YOUR TASK
The stretch from the line with "Paccayavara" through the line with "- Fixed typo" in the records below: write it out exactly, and nothing else.

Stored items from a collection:
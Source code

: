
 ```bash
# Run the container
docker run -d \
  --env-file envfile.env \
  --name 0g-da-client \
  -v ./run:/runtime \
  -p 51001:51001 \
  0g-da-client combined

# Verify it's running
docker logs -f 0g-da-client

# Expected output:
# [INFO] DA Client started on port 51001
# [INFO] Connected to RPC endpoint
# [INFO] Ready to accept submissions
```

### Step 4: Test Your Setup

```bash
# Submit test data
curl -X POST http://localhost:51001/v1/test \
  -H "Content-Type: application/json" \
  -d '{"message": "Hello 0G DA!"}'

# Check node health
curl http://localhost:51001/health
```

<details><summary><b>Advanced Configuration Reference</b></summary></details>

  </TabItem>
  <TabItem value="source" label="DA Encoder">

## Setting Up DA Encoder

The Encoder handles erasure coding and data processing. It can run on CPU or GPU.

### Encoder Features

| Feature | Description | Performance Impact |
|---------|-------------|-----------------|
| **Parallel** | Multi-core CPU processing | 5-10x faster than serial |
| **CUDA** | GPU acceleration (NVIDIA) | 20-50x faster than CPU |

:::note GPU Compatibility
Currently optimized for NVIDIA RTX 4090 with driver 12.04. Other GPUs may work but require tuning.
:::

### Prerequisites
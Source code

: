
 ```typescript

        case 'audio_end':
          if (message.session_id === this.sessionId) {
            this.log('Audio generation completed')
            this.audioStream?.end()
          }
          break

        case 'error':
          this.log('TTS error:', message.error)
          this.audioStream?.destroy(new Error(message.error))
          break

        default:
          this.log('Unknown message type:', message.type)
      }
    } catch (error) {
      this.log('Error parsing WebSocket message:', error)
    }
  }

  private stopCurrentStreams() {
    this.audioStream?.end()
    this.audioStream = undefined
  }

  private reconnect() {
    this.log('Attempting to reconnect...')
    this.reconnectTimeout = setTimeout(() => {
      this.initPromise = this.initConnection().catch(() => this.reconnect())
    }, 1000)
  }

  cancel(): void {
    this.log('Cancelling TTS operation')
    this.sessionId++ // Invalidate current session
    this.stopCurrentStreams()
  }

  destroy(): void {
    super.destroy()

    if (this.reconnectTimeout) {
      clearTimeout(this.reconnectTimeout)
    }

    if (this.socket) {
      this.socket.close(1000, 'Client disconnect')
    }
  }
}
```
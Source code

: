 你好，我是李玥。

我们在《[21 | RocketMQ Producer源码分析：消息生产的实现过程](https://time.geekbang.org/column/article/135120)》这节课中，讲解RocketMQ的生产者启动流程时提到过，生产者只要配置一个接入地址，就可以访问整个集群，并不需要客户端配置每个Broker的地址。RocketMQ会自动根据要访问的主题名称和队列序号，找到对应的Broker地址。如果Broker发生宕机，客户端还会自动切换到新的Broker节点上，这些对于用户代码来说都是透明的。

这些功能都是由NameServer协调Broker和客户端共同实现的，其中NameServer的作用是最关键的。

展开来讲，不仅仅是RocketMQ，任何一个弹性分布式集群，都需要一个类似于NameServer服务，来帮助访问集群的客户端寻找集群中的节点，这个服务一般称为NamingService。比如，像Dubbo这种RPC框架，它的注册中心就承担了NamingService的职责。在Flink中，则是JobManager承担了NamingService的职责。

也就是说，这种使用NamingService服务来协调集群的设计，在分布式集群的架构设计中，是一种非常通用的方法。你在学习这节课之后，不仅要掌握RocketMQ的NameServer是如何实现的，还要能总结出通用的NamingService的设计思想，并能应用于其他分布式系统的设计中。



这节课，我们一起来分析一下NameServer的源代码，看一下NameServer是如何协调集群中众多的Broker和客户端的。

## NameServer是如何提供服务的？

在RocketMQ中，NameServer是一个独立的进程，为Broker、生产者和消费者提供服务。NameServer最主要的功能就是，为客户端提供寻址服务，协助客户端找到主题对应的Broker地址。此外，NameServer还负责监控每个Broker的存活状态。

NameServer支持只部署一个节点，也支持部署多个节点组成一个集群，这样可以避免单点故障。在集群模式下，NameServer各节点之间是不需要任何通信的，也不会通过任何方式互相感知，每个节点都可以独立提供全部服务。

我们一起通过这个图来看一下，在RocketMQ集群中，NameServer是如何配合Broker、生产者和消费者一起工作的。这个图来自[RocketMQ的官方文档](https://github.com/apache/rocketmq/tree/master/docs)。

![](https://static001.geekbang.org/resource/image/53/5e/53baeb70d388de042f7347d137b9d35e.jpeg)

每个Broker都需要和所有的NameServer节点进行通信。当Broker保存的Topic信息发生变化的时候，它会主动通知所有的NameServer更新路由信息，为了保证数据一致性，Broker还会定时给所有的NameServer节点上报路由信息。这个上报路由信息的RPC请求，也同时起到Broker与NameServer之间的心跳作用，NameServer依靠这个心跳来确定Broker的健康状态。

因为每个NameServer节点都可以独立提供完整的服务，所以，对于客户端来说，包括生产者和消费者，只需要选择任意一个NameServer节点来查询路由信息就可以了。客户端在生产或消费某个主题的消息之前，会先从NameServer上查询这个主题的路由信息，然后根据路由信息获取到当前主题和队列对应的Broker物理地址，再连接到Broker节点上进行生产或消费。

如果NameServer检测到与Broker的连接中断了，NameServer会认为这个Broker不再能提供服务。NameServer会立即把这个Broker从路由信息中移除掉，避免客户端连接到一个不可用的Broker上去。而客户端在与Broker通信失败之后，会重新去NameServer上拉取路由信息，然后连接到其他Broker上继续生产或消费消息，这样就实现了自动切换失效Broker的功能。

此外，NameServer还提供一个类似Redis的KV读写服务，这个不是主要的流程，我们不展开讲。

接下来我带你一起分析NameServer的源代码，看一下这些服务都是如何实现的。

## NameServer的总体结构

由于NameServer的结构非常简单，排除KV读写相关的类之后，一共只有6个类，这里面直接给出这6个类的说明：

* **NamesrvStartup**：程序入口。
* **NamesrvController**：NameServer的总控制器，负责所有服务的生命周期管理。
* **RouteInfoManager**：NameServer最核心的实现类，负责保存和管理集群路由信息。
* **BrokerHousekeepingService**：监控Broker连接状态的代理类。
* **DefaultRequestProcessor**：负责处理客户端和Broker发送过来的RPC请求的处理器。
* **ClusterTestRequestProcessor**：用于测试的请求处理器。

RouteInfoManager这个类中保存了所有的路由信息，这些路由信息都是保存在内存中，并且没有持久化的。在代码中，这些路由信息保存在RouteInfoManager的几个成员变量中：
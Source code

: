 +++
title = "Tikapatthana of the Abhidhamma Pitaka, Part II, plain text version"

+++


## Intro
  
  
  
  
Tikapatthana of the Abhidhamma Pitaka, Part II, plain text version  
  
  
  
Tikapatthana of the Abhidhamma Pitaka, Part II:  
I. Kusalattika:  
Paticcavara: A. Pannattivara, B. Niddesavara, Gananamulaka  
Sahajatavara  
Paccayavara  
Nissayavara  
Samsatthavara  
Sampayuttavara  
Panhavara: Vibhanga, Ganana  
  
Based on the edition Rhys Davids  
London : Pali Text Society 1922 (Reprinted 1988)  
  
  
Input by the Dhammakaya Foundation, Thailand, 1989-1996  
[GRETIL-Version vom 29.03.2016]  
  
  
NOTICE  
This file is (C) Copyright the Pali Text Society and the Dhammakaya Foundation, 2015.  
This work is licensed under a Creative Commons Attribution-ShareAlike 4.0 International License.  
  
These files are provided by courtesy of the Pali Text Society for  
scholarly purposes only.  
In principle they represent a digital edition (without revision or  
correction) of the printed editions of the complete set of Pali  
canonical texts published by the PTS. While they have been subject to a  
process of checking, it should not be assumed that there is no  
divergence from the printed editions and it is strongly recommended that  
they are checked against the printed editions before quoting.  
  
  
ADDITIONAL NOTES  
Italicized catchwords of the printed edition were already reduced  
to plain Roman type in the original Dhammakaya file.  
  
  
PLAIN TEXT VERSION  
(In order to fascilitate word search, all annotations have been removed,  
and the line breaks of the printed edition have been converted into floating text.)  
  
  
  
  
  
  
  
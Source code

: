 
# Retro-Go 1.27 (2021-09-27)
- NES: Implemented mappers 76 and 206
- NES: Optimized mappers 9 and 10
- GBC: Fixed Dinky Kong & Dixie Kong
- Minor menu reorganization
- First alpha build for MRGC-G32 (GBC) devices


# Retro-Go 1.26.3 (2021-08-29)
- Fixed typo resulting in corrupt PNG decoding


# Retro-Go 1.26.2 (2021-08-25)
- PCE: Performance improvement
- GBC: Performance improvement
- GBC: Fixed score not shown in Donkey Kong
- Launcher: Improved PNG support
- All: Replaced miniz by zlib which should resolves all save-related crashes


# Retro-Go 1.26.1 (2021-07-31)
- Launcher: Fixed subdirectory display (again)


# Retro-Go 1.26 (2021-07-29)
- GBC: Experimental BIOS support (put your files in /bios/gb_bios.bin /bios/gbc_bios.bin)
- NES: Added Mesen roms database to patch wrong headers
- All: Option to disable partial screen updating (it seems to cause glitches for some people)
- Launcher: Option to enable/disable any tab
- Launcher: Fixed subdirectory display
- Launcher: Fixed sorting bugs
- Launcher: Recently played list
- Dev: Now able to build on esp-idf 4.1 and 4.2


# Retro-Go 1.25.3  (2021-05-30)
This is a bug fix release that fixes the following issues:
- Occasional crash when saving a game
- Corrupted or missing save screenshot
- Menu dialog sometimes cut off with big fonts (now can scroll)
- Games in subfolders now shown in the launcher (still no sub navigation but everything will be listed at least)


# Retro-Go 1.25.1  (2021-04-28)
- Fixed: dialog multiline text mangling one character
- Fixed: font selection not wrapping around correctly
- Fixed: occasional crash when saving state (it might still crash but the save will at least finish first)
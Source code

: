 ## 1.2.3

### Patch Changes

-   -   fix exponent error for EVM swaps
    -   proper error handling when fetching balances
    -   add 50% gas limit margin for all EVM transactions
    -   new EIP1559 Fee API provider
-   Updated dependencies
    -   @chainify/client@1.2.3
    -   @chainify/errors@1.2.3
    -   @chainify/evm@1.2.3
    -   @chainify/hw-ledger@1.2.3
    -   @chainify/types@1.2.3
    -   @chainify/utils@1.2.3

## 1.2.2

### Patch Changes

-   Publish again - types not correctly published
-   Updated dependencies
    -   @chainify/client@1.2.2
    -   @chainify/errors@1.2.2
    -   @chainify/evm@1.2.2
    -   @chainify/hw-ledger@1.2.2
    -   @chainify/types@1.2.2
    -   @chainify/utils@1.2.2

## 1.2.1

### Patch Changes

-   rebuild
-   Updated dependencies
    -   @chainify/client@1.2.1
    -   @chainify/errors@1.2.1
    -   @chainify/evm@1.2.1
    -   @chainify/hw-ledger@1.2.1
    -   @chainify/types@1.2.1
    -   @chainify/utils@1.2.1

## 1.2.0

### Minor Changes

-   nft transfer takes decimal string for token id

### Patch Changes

RESULT FOR THIS TASK
Paccayavara  
Nissayavara  
Samsatthavara  
Sampayuttavara  
Panhavara: Vibhanga, Ganana  
  
Based on the edition Rhys Davids  
London : Pali Text Society 1922 (Reprinted 1988)  
  
  
Input by the Dhammakaya Foundation, Thailand, 1989-1996  
[GRETIL-Version vom 29.03.2016]  
  
  
NOTICE  
This file is (C) Copyright the Pali Text Society and the Dhammakaya Foundation, 2015.  
This work is licensed under a Creative Commons Attribution-ShareAlike 4.0 International License.  
  
These files are provided by courtesy of the Pali Text Society for  
scholarly purposes only.  
In principle they represent a digital edition (without revision or  
correction) of the printed editions of the complete set of Pali  
canonical texts published by the PTS. While they have been subject to a  
process of checking, it should not be assumed that there is no  
divergence from the printed editions and it is strongly recommended that  
they are checked against the printed editions before quoting.  
  
  
ADDITIONAL NOTES  
Italicized catchwords of the printed edition were already reduced  
to plain Roman type in the original Dhammakaya file.  
  
  
PLAIN TEXT VERSION  
(In order to fascilitate word search, all annotations have been removed,  
and the line breaks of the printed edition have been converted into floating text.)  
  
  
  
  
  
  
  
Source code

: 
# Retro-Go 1.27 (2021-09-27)
- NES: Implemented mappers 76 and 206
- NES: Optimized mappers 9 and 10
- GBC: Fixed Dinky Kong & Dixie Kong
- Minor menu reorganization
- First alpha build for MRGC-G32 (GBC) devices


# Retro-Go 1.26.3 (2021-08-29)
- Fixed typo resulting in corrupt PNG decoding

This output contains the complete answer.